* **Problem**
Copy out all the lines of the data precisely, omitting any pictures.

* **Source material**
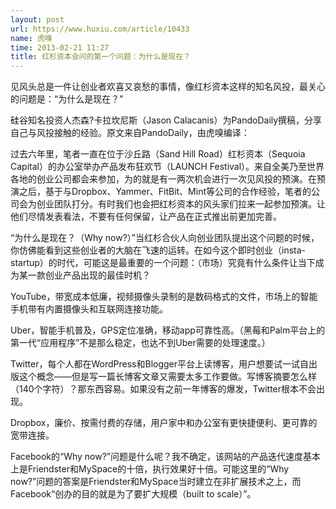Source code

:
 ```yaml
---
layout: post
url: https://www.huxiu.com/article/10433
name: 虎嗅
time: 2013-02-21 11:27
title: 红杉资本会问的第一个问题：为什么是现在？
---
```

见风头总是一件让创业者欢喜又哀愁的事情，像红杉资本这样的知名风投，最关心的问题是：“为什么是现在？”

硅谷知名投资人杰森?卡拉坎尼斯（Jason Calacanis）为PandoDaily撰稿，分享自己与风投接触的经验。原文来自PandoDaily，由虎嗅编译：

过去六年里，笔者一直在位于沙丘路（Sand Hill Road）红杉资本（Sequoia Capital）的办公室举办产品发布狂欢节（LAUNCH Festival）。来自全美乃至世界各地的创业公司都会来参加，为的就是有一两次机会进行一次见风投的预演。在预演之后，基于与Dropbox、Yammer、FitBit、Mint等公司的合作经验，笔者的公司会为创业团队打分。有时我们也会把红杉资本的风头家们拉来一起参加预演。让他们尽情发表看法，不要有任何保留，让产品在正式推出前更加完善。

“为什么是现在？（Why now?）”当红杉合伙人向创业团队提出这个问题的时候，你仿佛能看到这些创业者的大脑在飞速的运转。在如今这个即时创业（insta-startup）的时代，可能这是最重要的一个问题：（市场）究竟有什么条件让当下成为某一款创业产品出现的最佳时机？

YouTube，带宽成本低廉，视频摄像头录制的是数码格式的文件，市场上的智能手机带有内置摄像头和互联网连接功能。

Uber，智能手机普及，GPS定位准确，移动app可靠性高。（黑莓和Palm平台上的第一代“应用程序”不是那么稳定，也达不到Uber需要的处理速度。）

Twitter，每个人都在WordPress和Blogger平台上读博客，用户想要试一试自出版这个概念——但是写一篇长博客文章又需要太多工作要做。写博客摘要怎么样（140个字符）？那东西容易。如果没有之前一年博客的爆发，Twitter根本不会出现。

Dropbox，廉价、按需付费的存储，用户家中和办公室有更快捷便利、更可靠的宽带连接。

Facebook的“Why now?”问题是什么呢？我不确定，该网站的产品迭代速度基本上是Friendster和MySpace的十倍，执行效果好十倍。可能这里的“Why now?”问题的答案是Friendster和MySpace当时建立在非扩展技术之上，而Facebook“创办的目的就是为了要扩大规模（built to scale）”。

* **Exercise answer**
Source code

:
 ```yaml
---
layout: post
url: https://www.huxiu.com/article/10433
name: 虎嗅
time: 2013-02-21 11:27
title: 红杉资本会问的第一个问题：为什么是现在？
---
```

见风头总是一件让创业者欢喜又哀愁的事情，像红杉资本这样的知名风投，最关心的问题是：“为什么是现在？”

硅谷知名投资人杰森?卡拉坎尼斯（Jason Calacanis）为PandoDaily撰稿，分享自己与风投接触的经验。原文来自PandoDaily，由虎嗅编译：

过去六年里，笔者一直在位于沙丘路（Sand Hill Road）红杉资本（Sequoia Capital）的办公室举办产品发布狂欢节（LAUNCH Festival）。来自全美乃至世界各地的创业公司都会来参加，为的就是有一两次机会进行一次见风投的预演。在预演之后，基于与Dropbox、Yammer、FitBit、Mint等公司的合作经验，笔者的公司会为创业团队打分。有时我们也会把红杉资本的风头家们拉来一起参加预演。让他们尽情发表看法，不要有任何保留，让产品在正式推出前更加完善。

“为什么是现在？（Why now?）”当红杉合伙人向创业团队提出这个问题的时候，你仿佛能看到这些创业者的大脑在飞速的运转。在如今这个即时创业（insta-startup）的时代，可能这是最重要的一个问题：（市场）究竟有什么条件让当下成为某一款创业产品出现的最佳时机？

YouTube，带宽成本低廉，视频摄像头录制的是数码格式的文件，市场上的智能手机带有内置摄像头和互联网连接功能。

Uber，智能手机普及，GPS定位准确，移动app可靠性高。（黑莓和Palm平台上的第一代“应用程序”不是那么稳定，也达不到Uber需要的处理速度。）

Twitter，每个人都在WordPress和Blogger平台上读博客，用户想要试一试自出版这个概念——但是写一篇长博客文章又需要太多工作要做。写博客摘要怎么样（140个字符）？那东西容易。如果没有之前一年博客的爆发，Twitter根本不会出现。

Dropbox，廉价、按需付费的存储，用户家中和办公室有更快捷便利、更可靠的宽带连接。

Facebook的“Why now?”问题是什么呢？我不确定，该网站的产品迭代速度基本上是Friendster和MySpace的十倍，执行效果好十倍。可能这里的“Why now?”问题的答案是Friendster和MySpace当时建立在非扩展技术之上，而Facebook“创办的目的就是为了要扩大规模（built to scale）”。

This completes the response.